Lost Bitti mi?

Lost dizisini izlerken nette paylaşılan tüm resimlerde ortak olan bir nokta vardı: tüm oyuncuların resimlerde yer almaları! Bunu dizi bittikten sonra daha iyi anlayabiliyorum; ilk başta ilgimi çekmemişti bir nevi ama sormuşluğum vardır: neden tek tek resimleri yok da hep toplu resimler? Cevabımızı almış olduk bir nevi…

Evet, yazımın başlığı aslında teknik olarak anlamsız: çünkü 6 sezondur devam eden, bir çok hayranı bulunan lost dizisi artık ekranlarda gözükmeyecek. Benim gibi lost hayranları üzülmüştür belki de; ama filmde de özellikle son bölümde sıkça söylenen bir söz ile bu paragrafı kapatayım: herkes ölür!

Ben lost ile 3. sezonunda tanıştım, ilk 3 sezon sırf herkes onu izliyor diye izlememe kararı almıştım: tabii ki bunda benim farklı olmak isteyişimin çok büyük katkısı olmuştu. Bir gün üniversiteden çok sevdiğim ragıp adlı arkadaşımın elinde tüm bölümlerle bizim eve gelip 1 hafta kalması sonucunda artık ben de lost hayranları arasına katılmıştım: çünkü o 1 hafta boyunca her gün lost izledik. Sonrasında devam etme kararını vermek zor olmadı, diziyi güncel olarak haftalık izlemeye başladık. Kate ye aşık olduk, gerektiğinde sawyer i haklı bulduk, jack ‘ı burak abimize benzetedururken onun yaşadıklarını her insanın yaşayabileceği üzerinde kritikler yaptık. Dizinin sonu hakkında onlarca tahminde bulunduk ve o zaman da hep bu tahminlerin sonuna şunu ekledik: kesin herkesin tahmin ettiği şey çıkmayacak! İşte öyle oldu…

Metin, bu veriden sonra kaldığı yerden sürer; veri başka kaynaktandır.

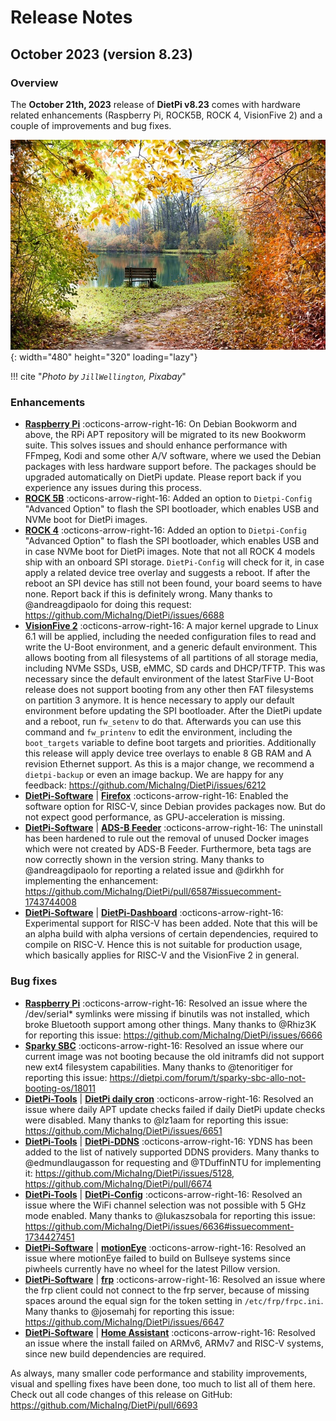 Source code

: # Release Notes

## October 2023 (version 8.23)

### Overview

The **October 21th, 2023** release of **DietPi v8.23** comes with hardware related enhancements (Raspberry Pi, ROCK5B, ROCK 4, VisionFive 2) and a couple of improvements and bug fixes.

![Chair and leaves](../assets/images/dietpi-release-v8_23.jpg){: width="480" height="320" loading="lazy"}

!!! cite "*Photo by `JillWellington`, Pixabay*"

### Enhancements

- [**Raspberry Pi**](../../hardware/#raspberry-pi) :octicons-arrow-right-16: On Debian Bookworm and above, the RPi APT repository will be migrated to its new Bookworm suite. This solves issues and should enhance performance with FFmpeg, Kodi and some other A/V software, where we used the Debian packages with less hardware support before. The packages should be upgraded automatically on DietPi update. Please report back if you experience any issues during this process.
- [**ROCK 5B**](../../hardware/#radxa) :octicons-arrow-right-16: Added an option to `Dietpi-Config` "Advanced Option" to flash the SPI bootloader, which enables USB and NVMe boot for DietPi images.
- [**ROCK 4**](../../hardware/#radxa) :octicons-arrow-right-16: Added an option to `Dietpi-Config` "Advanced Option" to flash the SPI bootloader, which enables USB and in case NVMe boot for DietPi images. Note that not all ROCK 4 models ship with an onboard SPI storage. `DietPi-Config` will check for it, in case apply a related device tree overlay and suggests a reboot. If after the reboot an SPI device has still not been found, your board seems to have none. Report back if this is definitely wrong. Many thanks to @andreagdipaolo for doing this request: <https://github.com/MichaIng/DietPi/issues/6688>
- [**VisionFive 2**](../../hardware/#starfive) :octicons-arrow-right-16: A major kernel upgrade to Linux 6.1 will be applied, including the needed configuration files to read and write the U-Boot environment, and a generic default environment. This allows booting from all filesystems of all partitions of all storage media, including NVMe SSDs, USB, eMMC, SD cards and DHCP/TFTP. This was necessary since the default environment of the latest StarFive U-Boot release does not support booting from any other then FAT filesystems on partition 3 anymore. It is hence necessary to apply our default environment before updating the SPI bootloader. After the DietPi update and a reboot, run `fw_setenv` to do that. Afterwards you can use this command and `fw_printenv` to edit the environment, including the `boot_targets` variable to define boot targets and priorities. Additionally this release will apply device tree overlays to enable 8 GB RAM and A revision Ethernet support. As this is a major change, we recommend a `dietpi-backup` or even an image backup. We are happy for any feedback: <https://github.com/MichaIng/DietPi/issues/6212>
- [**DietPi-Software**](../../dietpi_tools/software_installation/#dietpi-software) | [**Firefox**](../../software/desktop/#firefox) :octicons-arrow-right-16: Enabled the software option for RISC-V, since Debian provides packages now. But do not expect good performance, as GPU-acceleration is missing.
- [**DietPi-Software**](../../dietpi_tools/software_installation/#dietpi-software) | [**ADS-B Feeder**](../../software/distributed_projects/#ads-b-feeder) :octicons-arrow-right-16: The uninstall has been hardened to rule out the removal of unused Docker images which were not created by ADS-B Feeder. Furthermore, beta tags are now correctly shown in the version string. Many thanks to @andreagdipaolo for reporting a related issue and @dirkhh for implementing the enhancement: <https://github.com/MichaIng/DietPi/pull/6587#issuecomment-1743744008>
- [**DietPi-Software**](../../dietpi_tools/software_installation/#dietpi-software) | [**DietPi-Dashboard**](../../software/system_stats/#dietpi-dashboard) :octicons-arrow-right-16: Experimental support for RISC-V has been added. Note that this will be an alpha build with alpha versions of certain dependencies, required to compile on RISC-V. Hence this is not suitable for production usage, which basically applies for RISC-V and the VisionFive 2 in general.

### Bug fixes

- [**Raspberry Pi**](../../hardware/#raspberry-pi) :octicons-arrow-right-16: Resolved an issue where the /dev/serial* symlinks were missing if binutils was not installed, which broke Bluetooth support among other things. Many thanks to @Rhiz3K for reporting this issue: <https://github.com/MichaIng/DietPi/issues/6666>
- [**Sparky SBC**](../../hardware/#allo-sparky-sbc) :octicons-arrow-right-16: Resolved an issue where our current image was not booting because the old initramfs did not support new ext4 filesystem capabilities. Many thanks to @tenoritiger for reporting this issue: <https://dietpi.com/forum/t/sparky-sbc-allo-not-booting-os/18011>
- [**DietPi-Tools**](../../dietpi_tools/) | [**DietPi daily cron**](../../dietpi_tools/system_configuration/#dietpi-cron) :octicons-arrow-right-16: Resolved an issue where daily APT update checks failed if daily DietPi update checks were disabled. Many thanks to @lz1aam for reporting this issue: <https://github.com/MichaIng/DietPi/issues/6651>
- [**DietPi-Tools**](../../dietpi_tools/) | [**DietPi-DDNS**](../../dietpi_tools/software_installation/#dietpi-ddns) :octicons-arrow-right-16: YDNS has been added to the list of natively supported DDNS providers. Many thanks to @edmundlaugasson for requesting and @TDuffinNTU for implementing it: <https://github.com/MichaIng/DietPi/issues/5128>, <https://github.com/MichaIng/DietPi/pull/6674>
- [**DietPi-Tools**](../../dietpi_tools/) | [**DietPi-Config**](../../dietpi_tools/system_configuration/#dietpi-config) :octicons-arrow-right-16: Resolved an issue where the WiFi channel selection was not possible with 5 GHz mode enabled. Many thanks to @lukaszsobala for reporting this issue: <https://github.com/MichaIng/DietPi/issues/6636#issuecomment-1734427451>
- [**DietPi-Software**](../../dietpi_tools/software_installation/#dietpi-software) | [**motionEye**](../../software/camera/#motioneye) :octicons-arrow-right-16: Resolved an issue where motionEye failed to build on Bullseye systems since piwheels currently have no wheel for the latest Pillow version.
- [**DietPi-Software**](../../dietpi_tools/software_installation/#dietpi-software) | [**frp**](../../software/advanced_networking/#frp) :octicons-arrow-right-16: Resolved an issue where the frp client could not connect to the frp server, because of missing spaces around the equal sign for the token setting in `/etc/frp/frpc.ini`. Many thanks to @josemahj for reporting this issue: <https://github.com/MichaIng/DietPi/issues/6647>
- [**DietPi-Software**](../../dietpi_tools/software_installation/#dietpi-software) | [**Home Assistant**](../../software/home_automation/#home-assistant) :octicons-arrow-right-16: Resolved an issue where the install failed on ARMv6, ARMv7 and RISC-V systems, since new build dependencies are required.

As always, many smaller code performance and stability improvements, visual and spelling fixes have been done, too much to list all of them here. Check out all code changes of this release on GitHub: <https://github.com/MichaIng/DietPi/pull/6693>
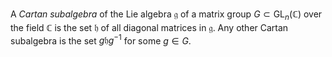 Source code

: A *Cartan subalgebra* of the Lie algebra $\mathfrak{g}$ of a matrix group $G \subset \mathrm{GL}_n(\mathbb{C})$ over the field $\mathbb{C}$ is the set $\mathfrak{h}$ of all diagonal matrices in $\mathfrak{g}$. Any other Cartan subalgebra is the set $g \mathfrak{h} g^{-1}$ for some $g \in G$.
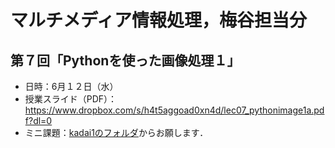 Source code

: # マルチメディア情報処理，梅谷担当分

## 第７回「Pythonを使った画像処理１」

- 日時：6月１２日（水）
- 授業スライド（PDF）：https://www.dropbox.com/s/h4t5aggoad0xn4d/lec07_pythonimage1a.pdf?dl=0
- ミニ課題：[kadai1のフォルダ](kadai1)からお願します．

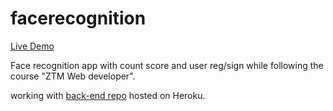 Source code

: 

# facerecognition

[Live Demo](https://wannesds.github.io/facerecognition/)

Face recognition app with count score and user reg/sign while following the course "ZTM Web developer".

working with [back-end repo](https://github.com/wannesds/facerecognition-api) hosted on Heroku.
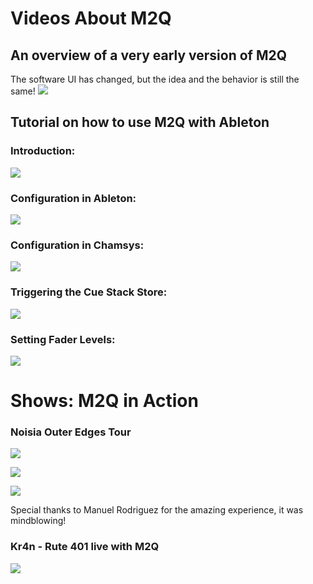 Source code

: 
# Videos About M2Q

## An overview of a very early version of M2Q
The software UI has changed, but the idea and the behavior is still the same!
[![](http://img.youtube.com/vi/MZnM7Q2pJAw/0.jpg)](http://www.youtube.com/watch?v=MZnM7Q2pJAw "M2Q aka Music2Que overview")

## Tutorial on how to use M2Q with Ableton
### Introduction:
[![](http://img.youtube.com/vi/MI_nu6UEXII/0.jpg)](http://www.youtube.com/watch?v=MI_nu6UEXII "M2Q aka Music2cue tech demo video")

### Configuration in Ableton:
[![](http://img.youtube.com/vi/JvvY2k1__UY/0.jpg)](http://www.youtube.com/watch?v=JvvY2k1__UY "Configuration in Ableton")

### Configuration in Chamsys:
[![](http://img.youtube.com/vi/Z5t92MslXus/0.jpg)](http://www.youtube.com/watch?v=Z5t92MslXus "Configuration in Chamsys")

### Triggering the Cue Stack Store:
[![](http://img.youtube.com/vi/xhHoLwzme5A/0.jpg)](http://www.youtube.com/watch?v=xhHoLwzme5A "Trigger cue stack store")

### Setting Fader Levels:
[![](http://img.youtube.com/vi/W2rUypwHxg8/0.jpg)](http://www.youtube.com/watch?v=W2rUypwHxg8 "Setting Fader Levels")



# Shows: M2Q in Action

### Noisia Outer Edges Tour

[![](http://img.youtube.com/vi/vyNHTL5jbJQ/0.jpg)](http://www.youtube.com/watch?v=vyNHTL5jbJQ "NOISIA 'OUTER EDGES' - Rampage 2017")

[![](http://img.youtube.com/vi/f7p55XchF0g/0.jpg)](http://www.youtube.com/watch?v=f7p55XchF0g "Noisia - Collider live")

[![](http://img.youtube.com/vi/DEkcE0Rm7tk/0.jpg)](http://www.youtube.com/watch?v=DEkcE0Rm7tk "Behind Outer Edges - Episode 02: Manuel Rodrigues (Lighting Director)")

Special thanks to Manuel Rodriguez for the amazing experience, it was mindblowing!


### Kr4n - Rute 401 live with M2Q

[![](http://img.youtube.com/vi/mg_yT7ZiVFg/0.jpg)](http://www.youtube.com/watch?v=mg_yT7ZiVFg "Kr4n - Rute 401 (live)")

Dizi biteli aslında bir kaç hafta oldu ama finallerim dolayısıyla biraz geç izledim son 4 bölümü. Son 4 bölümü peşi sıra izleme konusundaki kararımın çok doğru olduğuna inanıyorum; çünkü dizinin koskoca 6 sezonu için bir çok soruya cevap bulabildiğimizi söyleyebilirim.

15. bölümde jacob ile kardeşinin adaya nasıl geldiklerini, kardeşinin neden adadan çıkmak istediğini, kara duman’ın nasıl oluştuğunu öğrenmiş olduk; tabii bir çok ek soruya daha cevap bularak. Bu bölümde enterasan olan ise ” araf ” konusuna değinmiş olmaları bana göre, biliyorsunuz araf dinimizde cennet ile cehennem arasındaki bir tepe. Ayrıca bir çok dinde de araf kavramı var, genellikle iyi ile kötünün ortasında bir yer olarak betimlenir. Dizi de de böyle değil miydi sizce? Özellikle son sahnede konuşulan cümleler ( yazmak istemiyorum, izlemeyenler için ) insanların dünyaya gelmeden önce de yaşadıkları konusuna vurgu yapıyor. Bu kısmı bir çok kişi rüya olarak değerlendirse de bence öyle değil, dini betimlemeler dizi de o kadar çoktu ki: örneğin baş kahraman olarak görülen Jack karakterinin soyadı Shephard. Shephard’ın anlamı ise çoban demektir. Çoban kelimesi bir çok dinde adını duyduğumuz bir kavram, bizim dinimizde olduğu gibi özellikle hristiyanlıkta kendine çok yer bulan bir kavram: dizinin son bölümününde kilise de geçtiğini belirtmek isterim. Burada bir başka dikkat çekici konu ise ” ışık ” kavramı. 4. sezondan itibaren gördüğümüz bu ışık, son sahnede kendini daha belli etti: özellikle konuşulan bir çok şeyden sonra. Bu da ” tanrı ” düşüncesini aklıma getiriyor.

Velhasıl, koskoca dizi bana göre çok iyi bir şekilde bitti. Çünkü gidişat bunu gerektiriyordu. Dini bir çok konuya dizinin değindiğini bir çok bölümden sonra zaten yorum olarak eklemiştik, düşünmüştük. Bunun dışında beni geren konu ise bir çok kişinin finali beğenmemesi idi. Ne bekliyorlardı? Ya da alternatifleri ne idi? Bunu merak ediyorum. Özellikle 15. bölümden itibaren düşündüğümüzde son bölümlerin böyle bir son ile neticelendirilmesi normaldir diyebilirim. Biz diziyi izlemeye başladığımızda bir çok komplo teorisi ortaya atmıştık, yanıldığımızı söyleyebilirim: fakat bir rüyaydı yaşananların hepsi demek yalan olur. Aslında bunlar dünyaya gelmeden önce birbirlerini tanıyan ” ruhların ” dünyada bir araya gelip, bir şeyler yaşamalarından başka bir şey değildir bana göre… Dini betimlemelerin son bölümlerde had safhaya çıkması, dizinin sonunu hazırlamak için yapıldı diye düşünüyorum; fakat her şeye rağmen canımı sıkan iki şey var: 1. si jack’ın aynı anda iki yerde olması gerçeği ile bir çok soruya cevap vermeye çalışan senaristlerin yeni sorular yaratması.

Bir dizinin daha sonuna geldim, az sonra lostun alternatif finalini de izleyeceğim.

Son olarak lost hakkında söyleyebileceğim ise şudur: lostu modern ilahi komedya olarak görüyorum. ne demek istediğimi, ilahi komedya eserini bilenler anlayacaktır.

Saygılar.

ve lost izlerken hep yaptığımız şey: looooooooooosssssssssttttttttttt

Ayrıca, pınar batum: seni seviyorum!